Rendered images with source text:
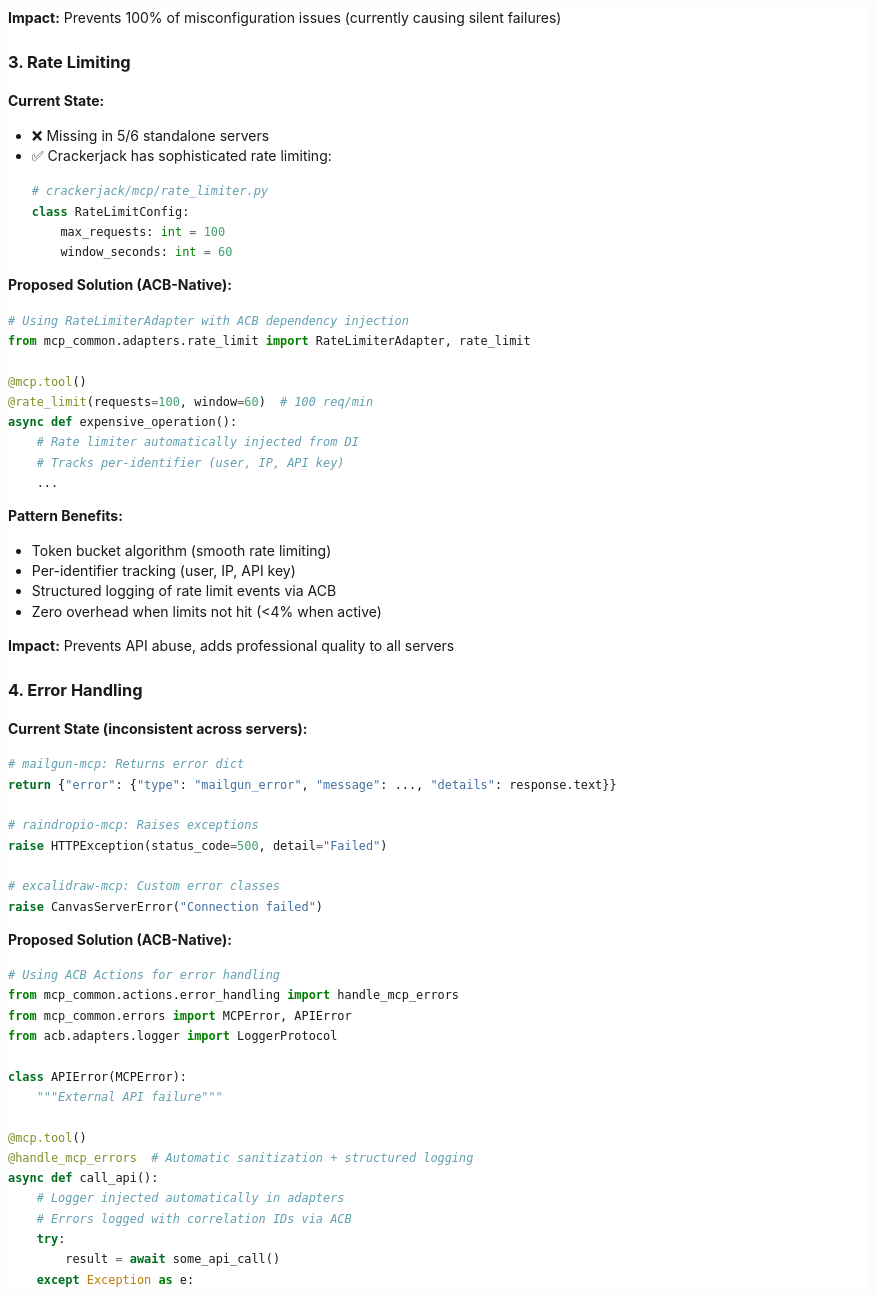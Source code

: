**Impact:** Prevents 100% of misconfiguration issues (currently causing silent failures)

### 3. Rate Limiting

**Current State:**
- ❌ Missing in 5/6 standalone servers
- ✅ Crackerjack has sophisticated rate limiting:
  ```python
  # crackerjack/mcp/rate_limiter.py
  class RateLimitConfig:
      max_requests: int = 100
      window_seconds: int = 60
  ```

**Proposed Solution (ACB-Native):**
```python
# Using RateLimiterAdapter with ACB dependency injection
from mcp_common.adapters.rate_limit import RateLimiterAdapter, rate_limit

@mcp.tool()
@rate_limit(requests=100, window=60)  # 100 req/min
async def expensive_operation():
    # Rate limiter automatically injected from DI
    # Tracks per-identifier (user, IP, API key)
    ...
```

**Pattern Benefits:**
- Token bucket algorithm (smooth rate limiting)
- Per-identifier tracking (user, IP, API key)
- Structured logging of rate limit events via ACB
- Zero overhead when limits not hit (<4% when active)

**Impact:** Prevents API abuse, adds professional quality to all servers

### 4. Error Handling

**Current State (inconsistent across servers):**

```python
# mailgun-mcp: Returns error dict
return {"error": {"type": "mailgun_error", "message": ..., "details": response.text}}

# raindropio-mcp: Raises exceptions
raise HTTPException(status_code=500, detail="Failed")

# excalidraw-mcp: Custom error classes
raise CanvasServerError("Connection failed")
```

**Proposed Solution (ACB-Native):**
```python
# Using ACB Actions for error handling
from mcp_common.actions.error_handling import handle_mcp_errors
from mcp_common.errors import MCPError, APIError
from acb.adapters.logger import LoggerProtocol

class APIError(MCPError):
    """External API failure"""

@mcp.tool()
@handle_mcp_errors  # Automatic sanitization + structured logging
async def call_api():
    # Logger injected automatically in adapters
    # Errors logged with correlation IDs via ACB
    try:
        result = await some_api_call()
    except Exception as e:
```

- [DIRECTIONS FOR THIS TASK] Give back each line above verbatim, dropping every picture.

- [RESULT BELOW]
Source code

:**Impact:** Prevents 100% of misconfiguration issues (currently causing silent failures)

### 3. Rate Limiting

**Current State:**
- ❌ Missing in 5/6 standalone servers
- ✅ Crackerjack has sophisticated rate limiting:
  ```python
  # crackerjack/mcp/rate_limiter.py
  class RateLimitConfig:
      max_requests: int = 100
      window_seconds: int = 60
  ```

**Proposed Solution (ACB-Native):**
```python
# Using RateLimiterAdapter with ACB dependency injection
from mcp_common.adapters.rate_limit import RateLimiterAdapter, rate_limit

@mcp.tool()
@rate_limit(requests=100, window=60)  # 100 req/min
async def expensive_operation():
    # Rate limiter automatically injected from DI
    # Tracks per-identifier (user, IP, API key)
    ...
```

**Pattern Benefits:**
- Token bucket algorithm (smooth rate limiting)
- Per-identifier tracking (user, IP, API key)
- Structured logging of rate limit events via ACB
- Zero overhead when limits not hit (<4% when active)

**Impact:** Prevents API abuse, adds professional quality to all servers

### 4. Error Handling

**Current State (inconsistent across servers):**

```python
# mailgun-mcp: Returns error dict
return {"error": {"type": "mailgun_error", "message": ..., "details": response.text}}

# raindropio-mcp: Raises exceptions
raise HTTPException(status_code=500, detail="Failed")

# excalidraw-mcp: Custom error classes
raise CanvasServerError("Connection failed")
```

**Proposed Solution (ACB-Native):**
```python
# Using ACB Actions for error handling
from mcp_common.actions.error_handling import handle_mcp_errors
from mcp_common.errors import MCPError, APIError
from acb.adapters.logger import LoggerProtocol

class APIError(MCPError):
    """External API failure"""

@mcp.tool()
@handle_mcp_errors  # Automatic sanitization + structured logging
async def call_api():
    # Logger injected automatically in adapters
    # Errors logged with correlation IDs via ACB
    try:
        result = await some_api_call()
    except Exception as e:
```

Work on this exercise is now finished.